**** Data for the task ****
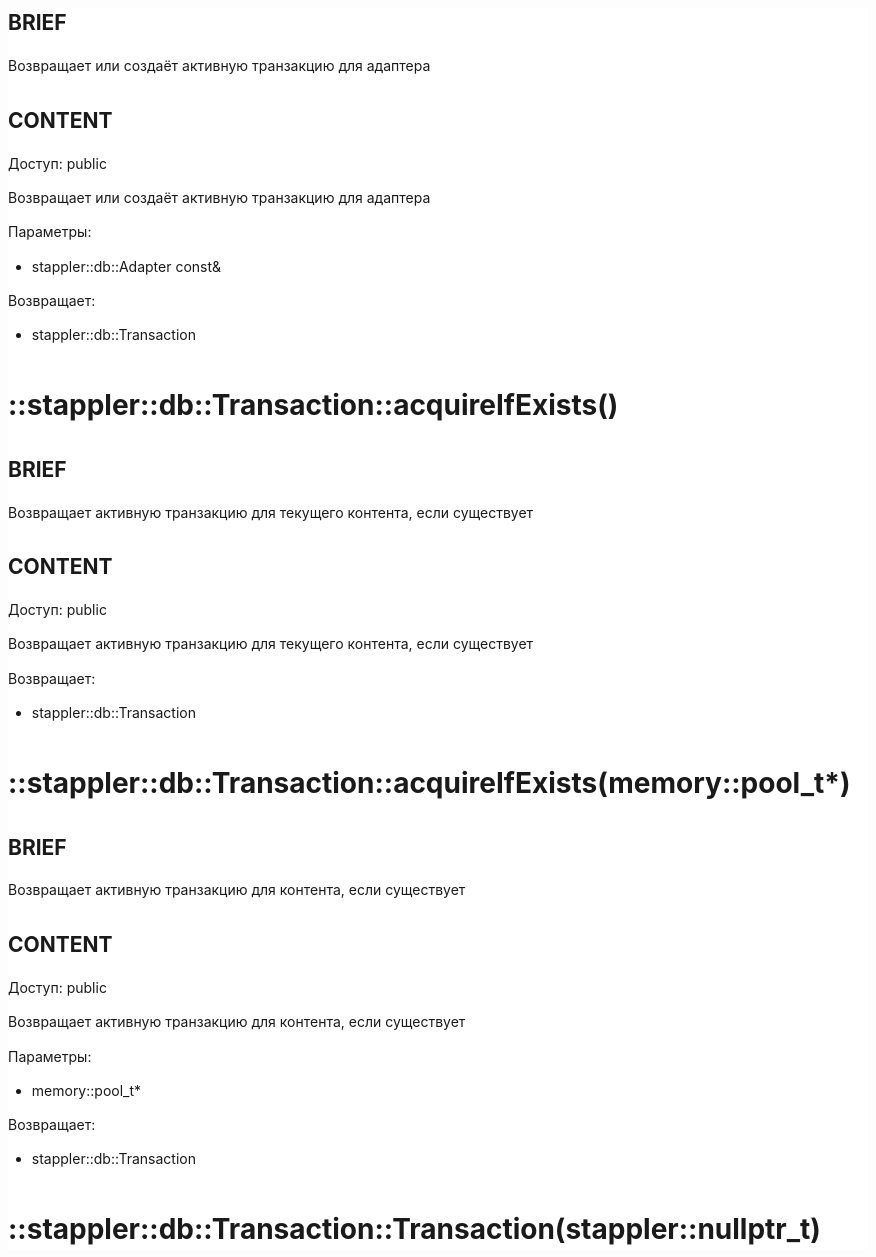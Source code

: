 ## BRIEF

Возвращает или создаёт активную транзакцию для адаптера

## CONTENT

Доступ: public

Возвращает или создаёт активную транзакцию для адаптера

Параметры:
* stappler::db::Adapter const&

Возвращает:
* stappler::db::Transaction

# ::stappler::db::Transaction::acquireIfExists()

## BRIEF

Возвращает активную транзакцию для текущего контента, если существует

## CONTENT

Доступ: public

Возвращает активную транзакцию для текущего контента, если существует

Возвращает:
* stappler::db::Transaction

# ::stappler::db::Transaction::acquireIfExists(memory::pool_t*)

## BRIEF

Возвращает активную транзакцию для контента, если существует

## CONTENT

Доступ: public

Возвращает активную транзакцию для контента, если существует

Параметры:
* memory::pool_t*

Возвращает:
* stappler::db::Transaction

# ::stappler::db::Transaction::Transaction(stappler::nullptr_t)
****
* Aim of the exercise *
In your copy, leave out the pictures and reproduce the material above exactly.

* Response to this task *
Source code

: ## BRIEF

Возвращает или создаёт активную транзакцию для адаптера

## CONTENT

Доступ: public

Возвращает или создаёт активную транзакцию для адаптера

Параметры:
* stappler::db::Adapter const&

Возвращает:
* stappler::db::Transaction

# ::stappler::db::Transaction::acquireIfExists()

## BRIEF

Возвращает активную транзакцию для текущего контента, если существует

## CONTENT

Доступ: public

Возвращает активную транзакцию для текущего контента, если существует

Возвращает:
* stappler::db::Transaction

# ::stappler::db::Transaction::acquireIfExists(memory::pool_t*)

## BRIEF

Возвращает активную транзакцию для контента, если существует

## CONTENT

Доступ: public

Возвращает активную транзакцию для контента, если существует

Параметры:
* memory::pool_t*

Возвращает:
* stappler::db::Transaction

# ::stappler::db::Transaction::Transaction(stappler::nullptr_t)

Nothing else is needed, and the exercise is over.